─── Raw data

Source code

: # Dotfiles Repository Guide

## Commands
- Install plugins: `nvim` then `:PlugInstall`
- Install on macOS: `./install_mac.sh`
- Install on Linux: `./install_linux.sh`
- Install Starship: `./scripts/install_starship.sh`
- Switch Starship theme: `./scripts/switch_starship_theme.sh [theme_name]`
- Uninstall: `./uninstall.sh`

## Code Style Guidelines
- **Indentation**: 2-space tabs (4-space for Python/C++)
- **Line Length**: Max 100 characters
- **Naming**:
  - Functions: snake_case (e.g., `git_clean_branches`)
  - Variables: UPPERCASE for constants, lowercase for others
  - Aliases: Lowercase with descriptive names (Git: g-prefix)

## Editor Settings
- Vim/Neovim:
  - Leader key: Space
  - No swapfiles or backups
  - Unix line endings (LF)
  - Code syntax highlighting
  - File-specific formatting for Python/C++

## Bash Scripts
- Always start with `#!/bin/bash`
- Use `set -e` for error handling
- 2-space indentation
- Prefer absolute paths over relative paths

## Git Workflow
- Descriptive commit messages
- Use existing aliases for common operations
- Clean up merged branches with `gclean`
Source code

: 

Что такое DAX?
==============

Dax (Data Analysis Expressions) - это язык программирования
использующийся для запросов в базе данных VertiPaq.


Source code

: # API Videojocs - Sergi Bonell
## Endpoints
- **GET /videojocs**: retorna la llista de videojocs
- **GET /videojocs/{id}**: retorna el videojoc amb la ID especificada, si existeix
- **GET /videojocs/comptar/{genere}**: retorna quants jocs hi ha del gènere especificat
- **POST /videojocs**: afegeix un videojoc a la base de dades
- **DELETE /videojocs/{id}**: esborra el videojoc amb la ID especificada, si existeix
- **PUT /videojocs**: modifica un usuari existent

──────

- _Goal of the exercise_:
Only these lines should appear in the reply: the one containing "использующийся для запросов", the last line of the data, and all lines between them, each copied exactly.

- _Exercise result_:
использующийся для запросов в базе данных VertiPaq.


Source code

: # API Videojocs - Sergi Bonell
## Endpoints
- **GET /videojocs**: retorna la llista de videojocs
- **GET /videojocs/{id}**: retorna el videojoc amb la ID especificada, si existeix
- **GET /videojocs/comptar/{genere}**: retorna quants jocs hi ha del gènere especificat
- **POST /videojocs**: afegeix un videojoc a la base de dades
- **DELETE /videojocs/{id}**: esborra el videojoc amb la ID especificada, si existeix
- **PUT /videojocs**: modifica un usuari existent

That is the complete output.